Extracted information:
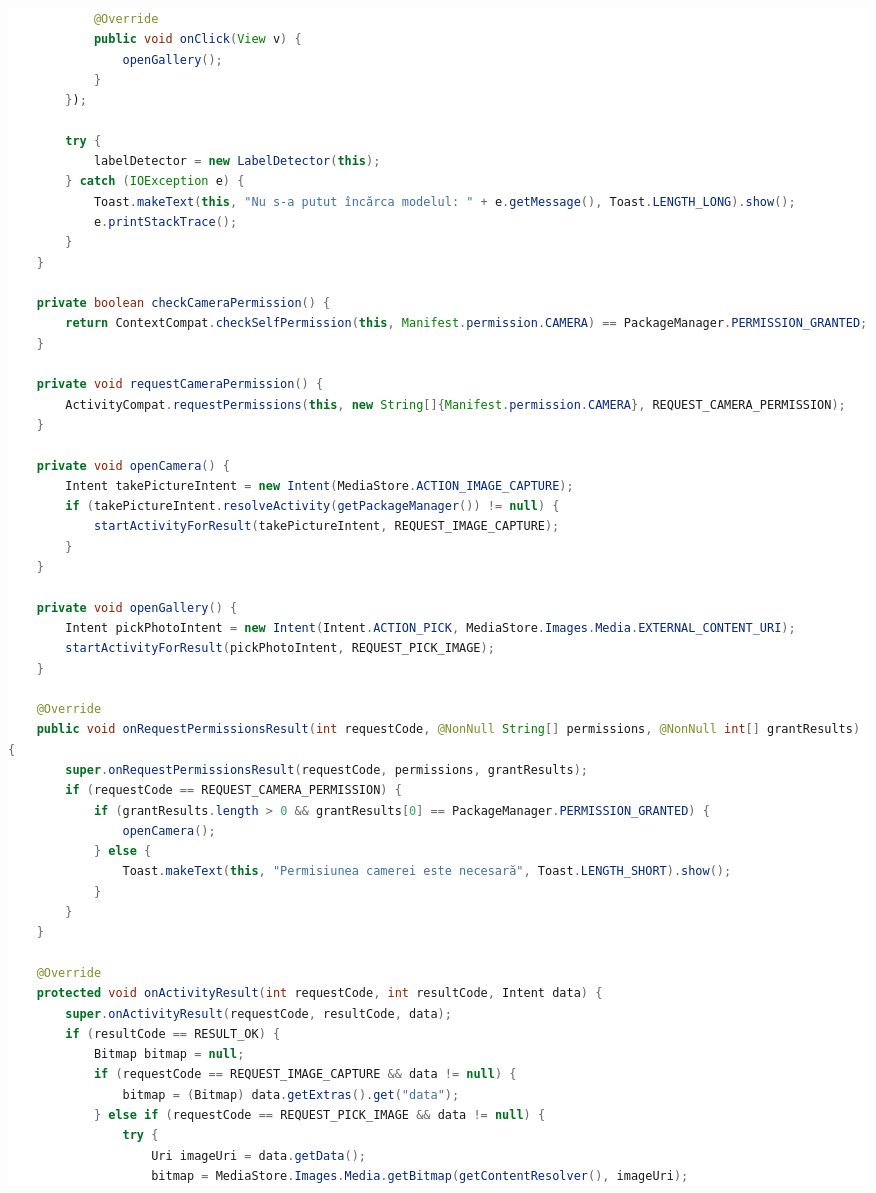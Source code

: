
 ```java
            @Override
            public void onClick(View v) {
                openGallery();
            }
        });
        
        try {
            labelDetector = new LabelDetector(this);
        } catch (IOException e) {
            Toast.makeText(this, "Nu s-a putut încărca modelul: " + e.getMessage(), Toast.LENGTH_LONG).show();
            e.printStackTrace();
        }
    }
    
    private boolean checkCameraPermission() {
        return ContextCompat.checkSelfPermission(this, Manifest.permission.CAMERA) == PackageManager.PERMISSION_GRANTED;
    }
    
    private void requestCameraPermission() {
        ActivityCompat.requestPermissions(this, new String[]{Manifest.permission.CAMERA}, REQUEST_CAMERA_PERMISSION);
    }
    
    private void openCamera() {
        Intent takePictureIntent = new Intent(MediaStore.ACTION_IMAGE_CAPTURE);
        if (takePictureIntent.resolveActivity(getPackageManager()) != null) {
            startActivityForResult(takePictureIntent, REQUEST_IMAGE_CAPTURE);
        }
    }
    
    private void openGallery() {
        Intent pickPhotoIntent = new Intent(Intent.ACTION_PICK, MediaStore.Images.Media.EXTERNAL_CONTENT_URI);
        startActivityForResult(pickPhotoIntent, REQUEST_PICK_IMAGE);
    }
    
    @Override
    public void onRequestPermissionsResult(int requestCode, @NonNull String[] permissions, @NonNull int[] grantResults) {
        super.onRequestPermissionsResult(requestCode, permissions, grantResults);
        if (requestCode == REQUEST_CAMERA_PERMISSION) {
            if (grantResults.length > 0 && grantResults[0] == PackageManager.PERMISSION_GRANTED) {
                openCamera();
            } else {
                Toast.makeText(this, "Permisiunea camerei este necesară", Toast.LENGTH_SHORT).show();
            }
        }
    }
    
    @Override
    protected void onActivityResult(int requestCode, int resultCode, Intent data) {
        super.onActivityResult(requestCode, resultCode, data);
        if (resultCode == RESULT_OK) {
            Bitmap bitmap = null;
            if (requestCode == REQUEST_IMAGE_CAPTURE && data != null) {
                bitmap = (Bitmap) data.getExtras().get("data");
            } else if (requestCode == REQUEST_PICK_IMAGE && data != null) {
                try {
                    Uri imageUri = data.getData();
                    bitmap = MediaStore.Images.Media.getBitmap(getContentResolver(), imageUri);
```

Exercise:
Look over the entries above and count the lines where the word "imageUri" appears, then report only that count.

Task response:
2